WORK ITEM:
Quote the whole listing exactly. Leave the pictures out of your copy.
○ ○ ○ ○ ○
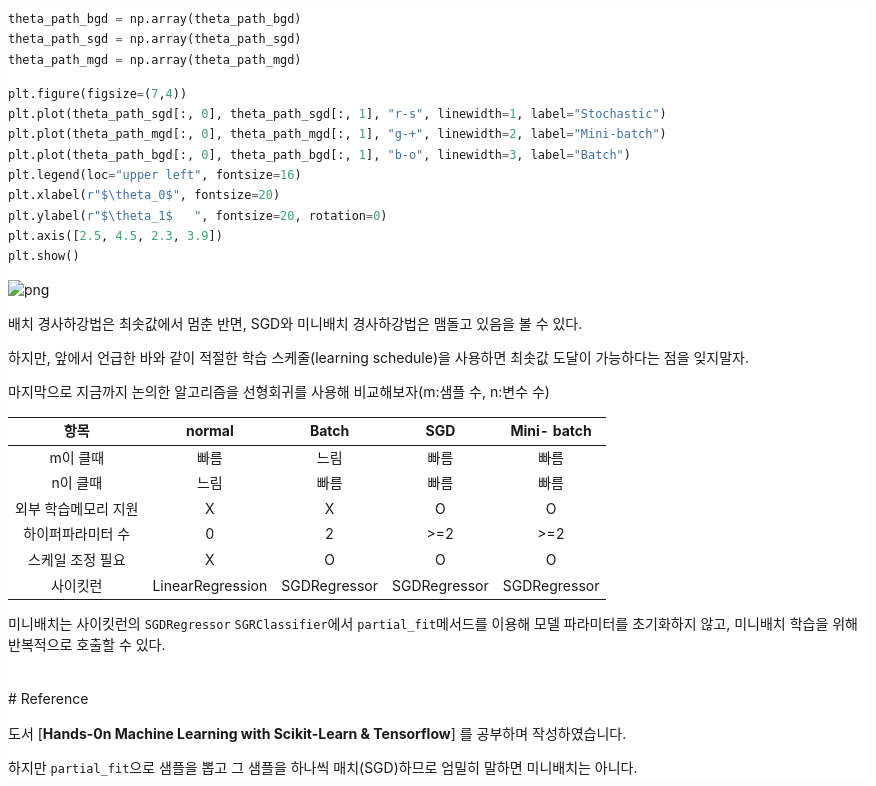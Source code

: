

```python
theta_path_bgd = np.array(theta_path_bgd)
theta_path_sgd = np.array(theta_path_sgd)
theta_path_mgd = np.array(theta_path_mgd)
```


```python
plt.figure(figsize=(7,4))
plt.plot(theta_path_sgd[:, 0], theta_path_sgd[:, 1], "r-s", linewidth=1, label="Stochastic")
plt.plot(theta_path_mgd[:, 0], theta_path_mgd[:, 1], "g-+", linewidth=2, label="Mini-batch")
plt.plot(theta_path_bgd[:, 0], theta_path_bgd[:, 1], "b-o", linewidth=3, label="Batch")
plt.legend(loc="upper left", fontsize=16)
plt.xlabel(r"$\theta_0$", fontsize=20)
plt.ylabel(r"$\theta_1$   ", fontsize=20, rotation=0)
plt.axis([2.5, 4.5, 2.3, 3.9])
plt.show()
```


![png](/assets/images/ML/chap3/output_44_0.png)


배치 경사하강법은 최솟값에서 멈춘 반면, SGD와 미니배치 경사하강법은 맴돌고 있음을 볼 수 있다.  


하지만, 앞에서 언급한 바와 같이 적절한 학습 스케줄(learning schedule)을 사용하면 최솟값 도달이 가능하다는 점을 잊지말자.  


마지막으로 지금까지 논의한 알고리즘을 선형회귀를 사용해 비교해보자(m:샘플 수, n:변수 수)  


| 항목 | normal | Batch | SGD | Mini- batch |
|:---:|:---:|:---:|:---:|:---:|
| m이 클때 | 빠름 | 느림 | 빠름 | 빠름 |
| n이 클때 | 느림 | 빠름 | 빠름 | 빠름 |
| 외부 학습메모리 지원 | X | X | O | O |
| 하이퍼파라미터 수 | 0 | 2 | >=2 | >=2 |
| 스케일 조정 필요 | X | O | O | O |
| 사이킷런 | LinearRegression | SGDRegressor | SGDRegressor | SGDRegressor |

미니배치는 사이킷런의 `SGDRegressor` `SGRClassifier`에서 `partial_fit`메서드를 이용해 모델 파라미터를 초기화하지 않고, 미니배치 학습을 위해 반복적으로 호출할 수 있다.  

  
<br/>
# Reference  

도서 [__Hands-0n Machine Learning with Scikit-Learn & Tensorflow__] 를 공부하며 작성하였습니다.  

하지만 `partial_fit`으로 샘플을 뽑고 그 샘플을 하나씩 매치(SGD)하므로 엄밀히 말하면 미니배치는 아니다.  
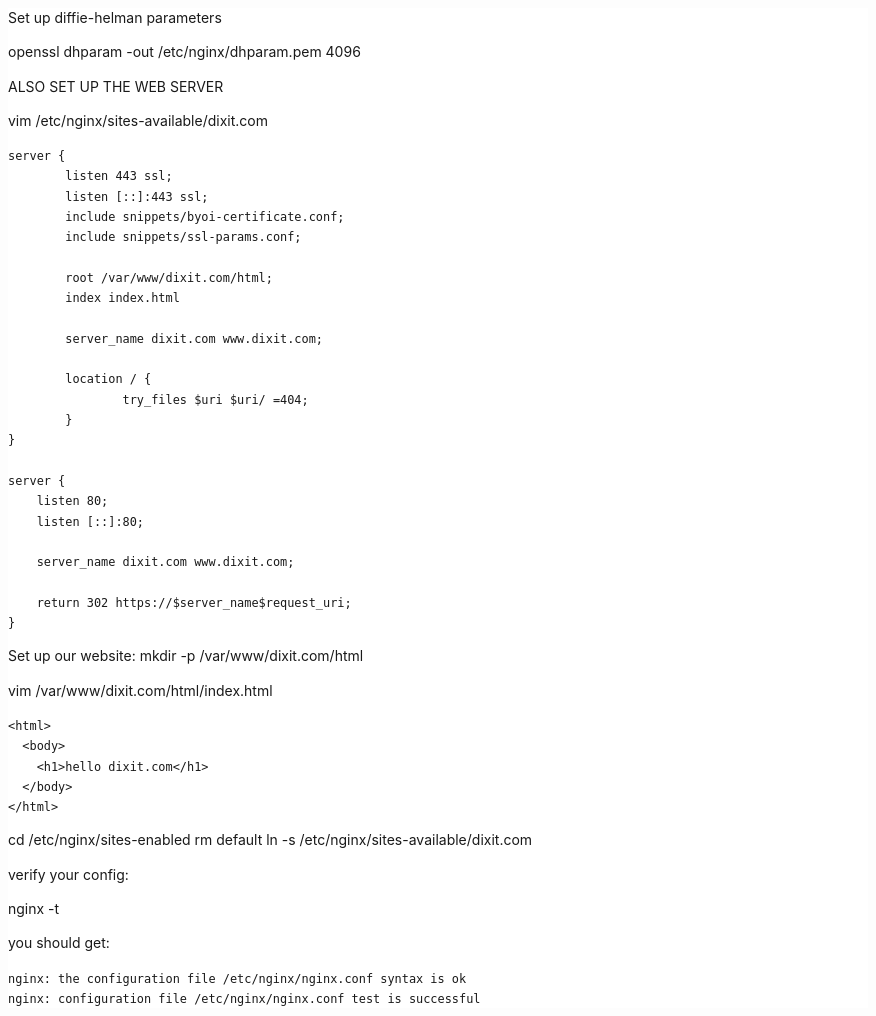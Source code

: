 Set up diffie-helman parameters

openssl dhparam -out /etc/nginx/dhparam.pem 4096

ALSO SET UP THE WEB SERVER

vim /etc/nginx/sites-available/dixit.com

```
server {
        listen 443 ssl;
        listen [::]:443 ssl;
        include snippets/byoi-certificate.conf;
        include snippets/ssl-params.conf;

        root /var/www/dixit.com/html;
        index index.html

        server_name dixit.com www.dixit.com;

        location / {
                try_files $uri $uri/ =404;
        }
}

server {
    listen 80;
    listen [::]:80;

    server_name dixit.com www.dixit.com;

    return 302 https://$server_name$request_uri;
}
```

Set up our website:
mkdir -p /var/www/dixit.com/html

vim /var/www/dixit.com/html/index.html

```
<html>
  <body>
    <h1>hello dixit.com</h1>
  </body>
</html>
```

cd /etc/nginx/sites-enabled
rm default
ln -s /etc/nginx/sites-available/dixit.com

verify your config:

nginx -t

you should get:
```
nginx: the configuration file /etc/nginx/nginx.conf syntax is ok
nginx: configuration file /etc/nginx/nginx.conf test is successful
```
○ ○ ○ ○ ○
SOLUTION:
Source code

:

```python
theta_path_bgd = np.array(theta_path_bgd)
theta_path_sgd = np.array(theta_path_sgd)
theta_path_mgd = np.array(theta_path_mgd)
```


```python
plt.figure(figsize=(7,4))
plt.plot(theta_path_sgd[:, 0], theta_path_sgd[:, 1], "r-s", linewidth=1, label="Stochastic")
plt.plot(theta_path_mgd[:, 0], theta_path_mgd[:, 1], "g-+", linewidth=2, label="Mini-batch")
plt.plot(theta_path_bgd[:, 0], theta_path_bgd[:, 1], "b-o", linewidth=3, label="Batch")
plt.legend(loc="upper left", fontsize=16)
plt.xlabel(r"$\theta_0$", fontsize=20)
plt.ylabel(r"$\theta_1$   ", fontsize=20, rotation=0)
plt.axis([2.5, 4.5, 2.3, 3.9])
plt.show()
```


![png](/assets/images/ML/chap3/output_44_0.png)


배치 경사하강법은 최솟값에서 멈춘 반면, SGD와 미니배치 경사하강법은 맴돌고 있음을 볼 수 있다.  


하지만, 앞에서 언급한 바와 같이 적절한 학습 스케줄(learning schedule)을 사용하면 최솟값 도달이 가능하다는 점을 잊지말자.  


마지막으로 지금까지 논의한 알고리즘을 선형회귀를 사용해 비교해보자(m:샘플 수, n:변수 수)  


| 항목 | normal | Batch | SGD | Mini- batch |
|:---:|:---:|:---:|:---:|:---:|
| m이 클때 | 빠름 | 느림 | 빠름 | 빠름 |
| n이 클때 | 느림 | 빠름 | 빠름 | 빠름 |
| 외부 학습메모리 지원 | X | X | O | O |
| 하이퍼파라미터 수 | 0 | 2 | >=2 | >=2 |
| 스케일 조정 필요 | X | O | O | O |
| 사이킷런 | LinearRegression | SGDRegressor | SGDRegressor | SGDRegressor |

미니배치는 사이킷런의 `SGDRegressor` `SGRClassifier`에서 `partial_fit`메서드를 이용해 모델 파라미터를 초기화하지 않고, 미니배치 학습을 위해 반복적으로 호출할 수 있다.  

  
<br/>
# Reference  

도서 [__Hands-0n Machine Learning with Scikit-Learn & Tensorflow__] 를 공부하며 작성하였습니다.  

하지만 `partial_fit`으로 샘플을 뽑고 그 샘플을 하나씩 매치(SGD)하므로 엄밀히 말하면 미니배치는 아니다.  
Source code

: Set up diffie-helman parameters

openssl dhparam -out /etc/nginx/dhparam.pem 4096

ALSO SET UP THE WEB SERVER

vim /etc/nginx/sites-available/dixit.com

```
server {
        listen 443 ssl;
        listen [::]:443 ssl;
        include snippets/byoi-certificate.conf;
        include snippets/ssl-params.conf;

        root /var/www/dixit.com/html;
        index index.html

        server_name dixit.com www.dixit.com;

        location / {
                try_files $uri $uri/ =404;
        }
}

server {
    listen 80;
    listen [::]:80;

    server_name dixit.com www.dixit.com;

    return 302 https://$server_name$request_uri;
}
```

Set up our website:
mkdir -p /var/www/dixit.com/html

vim /var/www/dixit.com/html/index.html

```
<html>
  <body>
    <h1>hello dixit.com</h1>
  </body>
</html>
```

cd /etc/nginx/sites-enabled
rm default
ln -s /etc/nginx/sites-available/dixit.com

verify your config:

nginx -t

you should get:
```
nginx: the configuration file /etc/nginx/nginx.conf syntax is ok
nginx: configuration file /etc/nginx/nginx.conf test is successful
```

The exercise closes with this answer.